_Data to process_.
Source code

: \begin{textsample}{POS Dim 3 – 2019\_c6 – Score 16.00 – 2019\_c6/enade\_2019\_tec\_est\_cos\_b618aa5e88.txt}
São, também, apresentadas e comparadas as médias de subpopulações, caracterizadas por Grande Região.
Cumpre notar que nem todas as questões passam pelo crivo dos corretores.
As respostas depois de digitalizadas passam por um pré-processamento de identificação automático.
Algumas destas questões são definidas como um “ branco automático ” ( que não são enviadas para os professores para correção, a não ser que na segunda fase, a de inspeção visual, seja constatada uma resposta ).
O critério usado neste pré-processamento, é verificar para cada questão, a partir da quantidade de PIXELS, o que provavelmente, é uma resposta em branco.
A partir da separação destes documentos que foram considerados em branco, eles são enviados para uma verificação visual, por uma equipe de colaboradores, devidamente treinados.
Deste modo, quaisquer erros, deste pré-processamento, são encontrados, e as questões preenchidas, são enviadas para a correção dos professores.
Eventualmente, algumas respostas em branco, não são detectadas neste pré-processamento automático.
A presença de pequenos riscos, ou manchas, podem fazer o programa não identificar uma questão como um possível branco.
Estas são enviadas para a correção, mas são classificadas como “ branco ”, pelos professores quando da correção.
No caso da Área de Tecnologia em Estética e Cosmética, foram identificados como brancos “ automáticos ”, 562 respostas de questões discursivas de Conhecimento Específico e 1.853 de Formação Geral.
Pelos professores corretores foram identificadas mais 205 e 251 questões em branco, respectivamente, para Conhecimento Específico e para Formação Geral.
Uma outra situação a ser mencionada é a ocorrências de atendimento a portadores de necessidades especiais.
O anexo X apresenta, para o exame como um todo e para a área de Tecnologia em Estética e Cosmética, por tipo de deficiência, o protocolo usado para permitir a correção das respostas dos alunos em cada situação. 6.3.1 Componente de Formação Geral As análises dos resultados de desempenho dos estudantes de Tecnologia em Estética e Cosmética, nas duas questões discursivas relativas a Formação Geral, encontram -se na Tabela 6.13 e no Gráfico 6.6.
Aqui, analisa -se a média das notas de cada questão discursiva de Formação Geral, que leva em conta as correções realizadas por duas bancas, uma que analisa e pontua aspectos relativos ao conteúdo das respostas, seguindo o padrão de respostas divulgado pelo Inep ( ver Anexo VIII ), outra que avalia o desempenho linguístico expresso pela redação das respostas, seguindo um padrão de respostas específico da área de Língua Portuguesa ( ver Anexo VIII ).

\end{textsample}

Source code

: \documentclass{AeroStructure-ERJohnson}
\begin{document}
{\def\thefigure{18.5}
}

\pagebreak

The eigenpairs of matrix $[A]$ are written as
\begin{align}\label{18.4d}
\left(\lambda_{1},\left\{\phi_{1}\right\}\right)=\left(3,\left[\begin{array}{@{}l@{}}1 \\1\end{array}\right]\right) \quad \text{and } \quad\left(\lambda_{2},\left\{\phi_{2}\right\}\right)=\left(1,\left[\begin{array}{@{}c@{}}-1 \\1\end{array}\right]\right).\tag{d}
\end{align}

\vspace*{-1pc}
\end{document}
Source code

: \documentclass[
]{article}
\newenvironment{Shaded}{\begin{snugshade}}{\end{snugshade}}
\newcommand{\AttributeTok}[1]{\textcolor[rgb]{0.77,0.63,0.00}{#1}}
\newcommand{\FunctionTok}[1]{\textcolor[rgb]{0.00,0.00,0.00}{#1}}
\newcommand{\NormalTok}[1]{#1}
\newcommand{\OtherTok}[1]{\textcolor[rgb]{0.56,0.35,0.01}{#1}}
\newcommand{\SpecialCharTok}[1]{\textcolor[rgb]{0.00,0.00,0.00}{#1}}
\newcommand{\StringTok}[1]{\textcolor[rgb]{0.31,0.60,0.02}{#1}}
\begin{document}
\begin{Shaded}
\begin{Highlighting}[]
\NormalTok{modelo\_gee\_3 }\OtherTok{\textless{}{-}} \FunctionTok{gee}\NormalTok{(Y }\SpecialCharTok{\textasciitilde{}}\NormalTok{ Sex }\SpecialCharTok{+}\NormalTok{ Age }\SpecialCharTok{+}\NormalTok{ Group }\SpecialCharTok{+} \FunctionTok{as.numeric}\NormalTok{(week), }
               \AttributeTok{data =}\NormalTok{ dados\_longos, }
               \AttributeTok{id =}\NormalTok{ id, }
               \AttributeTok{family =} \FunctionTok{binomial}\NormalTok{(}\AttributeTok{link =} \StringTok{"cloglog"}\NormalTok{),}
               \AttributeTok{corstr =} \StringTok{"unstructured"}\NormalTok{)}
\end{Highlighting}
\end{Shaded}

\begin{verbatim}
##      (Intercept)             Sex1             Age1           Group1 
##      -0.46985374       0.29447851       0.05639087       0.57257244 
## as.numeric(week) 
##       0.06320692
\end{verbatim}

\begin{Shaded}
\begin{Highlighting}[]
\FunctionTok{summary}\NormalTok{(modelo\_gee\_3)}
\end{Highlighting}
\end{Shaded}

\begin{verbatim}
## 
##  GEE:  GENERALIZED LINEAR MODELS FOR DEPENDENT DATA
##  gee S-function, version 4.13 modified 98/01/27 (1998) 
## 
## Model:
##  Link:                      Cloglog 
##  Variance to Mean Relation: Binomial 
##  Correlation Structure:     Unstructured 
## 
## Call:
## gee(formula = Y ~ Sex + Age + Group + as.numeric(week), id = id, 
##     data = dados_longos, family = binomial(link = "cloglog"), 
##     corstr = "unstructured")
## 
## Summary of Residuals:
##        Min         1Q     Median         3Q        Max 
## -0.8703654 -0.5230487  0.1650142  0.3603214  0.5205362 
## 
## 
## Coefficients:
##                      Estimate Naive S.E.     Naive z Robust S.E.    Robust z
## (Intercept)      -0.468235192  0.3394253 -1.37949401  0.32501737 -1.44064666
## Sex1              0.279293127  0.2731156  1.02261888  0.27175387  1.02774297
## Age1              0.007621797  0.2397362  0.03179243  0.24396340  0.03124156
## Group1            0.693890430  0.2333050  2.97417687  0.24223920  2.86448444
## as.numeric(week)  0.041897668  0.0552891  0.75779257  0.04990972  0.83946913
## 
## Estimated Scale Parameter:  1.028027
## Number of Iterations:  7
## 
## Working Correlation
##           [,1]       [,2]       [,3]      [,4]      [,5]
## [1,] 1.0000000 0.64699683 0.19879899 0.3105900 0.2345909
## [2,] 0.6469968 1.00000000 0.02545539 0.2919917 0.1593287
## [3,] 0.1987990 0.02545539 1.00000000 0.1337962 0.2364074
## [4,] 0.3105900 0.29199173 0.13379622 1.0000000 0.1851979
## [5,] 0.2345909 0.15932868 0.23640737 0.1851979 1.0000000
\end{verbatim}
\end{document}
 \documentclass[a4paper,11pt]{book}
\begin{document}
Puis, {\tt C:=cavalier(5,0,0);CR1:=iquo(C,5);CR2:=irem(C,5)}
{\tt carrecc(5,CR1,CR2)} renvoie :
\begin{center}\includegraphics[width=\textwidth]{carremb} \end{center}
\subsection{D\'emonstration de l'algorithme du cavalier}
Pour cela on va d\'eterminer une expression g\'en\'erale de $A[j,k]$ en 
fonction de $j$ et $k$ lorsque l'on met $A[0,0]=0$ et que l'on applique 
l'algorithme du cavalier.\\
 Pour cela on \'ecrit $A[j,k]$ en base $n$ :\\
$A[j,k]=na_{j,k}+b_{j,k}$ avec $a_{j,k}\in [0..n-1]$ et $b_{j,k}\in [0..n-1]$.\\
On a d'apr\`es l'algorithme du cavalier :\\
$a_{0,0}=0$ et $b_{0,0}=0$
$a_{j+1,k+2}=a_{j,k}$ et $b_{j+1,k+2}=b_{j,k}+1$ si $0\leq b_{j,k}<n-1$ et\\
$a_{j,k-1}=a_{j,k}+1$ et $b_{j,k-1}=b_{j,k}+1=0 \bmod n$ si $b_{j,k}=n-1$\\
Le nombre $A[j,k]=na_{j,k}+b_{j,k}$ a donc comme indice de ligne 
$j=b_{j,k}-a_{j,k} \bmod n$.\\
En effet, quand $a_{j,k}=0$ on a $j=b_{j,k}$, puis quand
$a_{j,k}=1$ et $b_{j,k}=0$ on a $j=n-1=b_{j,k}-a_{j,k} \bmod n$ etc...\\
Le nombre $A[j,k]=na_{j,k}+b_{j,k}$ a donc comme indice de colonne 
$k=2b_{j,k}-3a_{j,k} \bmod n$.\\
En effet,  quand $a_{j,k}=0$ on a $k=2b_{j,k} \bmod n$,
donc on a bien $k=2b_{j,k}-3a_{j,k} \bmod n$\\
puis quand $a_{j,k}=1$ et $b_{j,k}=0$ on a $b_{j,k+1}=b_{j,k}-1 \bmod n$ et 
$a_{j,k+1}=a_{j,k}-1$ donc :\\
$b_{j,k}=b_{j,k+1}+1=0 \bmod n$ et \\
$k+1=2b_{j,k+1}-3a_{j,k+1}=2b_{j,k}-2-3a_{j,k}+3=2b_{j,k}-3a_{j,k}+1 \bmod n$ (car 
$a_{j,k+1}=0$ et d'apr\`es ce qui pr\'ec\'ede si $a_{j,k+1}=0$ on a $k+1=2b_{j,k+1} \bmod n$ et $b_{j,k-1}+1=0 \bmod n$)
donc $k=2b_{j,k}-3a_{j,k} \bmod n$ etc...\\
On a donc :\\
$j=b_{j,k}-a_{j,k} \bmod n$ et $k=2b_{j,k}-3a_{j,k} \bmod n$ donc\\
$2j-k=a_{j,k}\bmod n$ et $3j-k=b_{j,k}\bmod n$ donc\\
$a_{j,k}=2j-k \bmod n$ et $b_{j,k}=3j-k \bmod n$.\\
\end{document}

_Action item_.
From the listing above, the lines starting with the one that has "No caso da Área" and running through the one that has "Uma outra situação" should be copied exactly, ends included.

_Solved problem_.
No caso da Área de Tecnologia em Estética e Cosmética, foram identificados como brancos “ automáticos ”, 562 respostas de questões discursivas de Conhecimento Específico e 1.853 de Formação Geral.
Pelos professores corretores foram identificadas mais 205 e 251 questões em branco, respectivamente, para Conhecimento Específico e para Formação Geral.
Uma outra situação a ser mencionada é a ocorrências de atendimento a portadores de necessidades especiais.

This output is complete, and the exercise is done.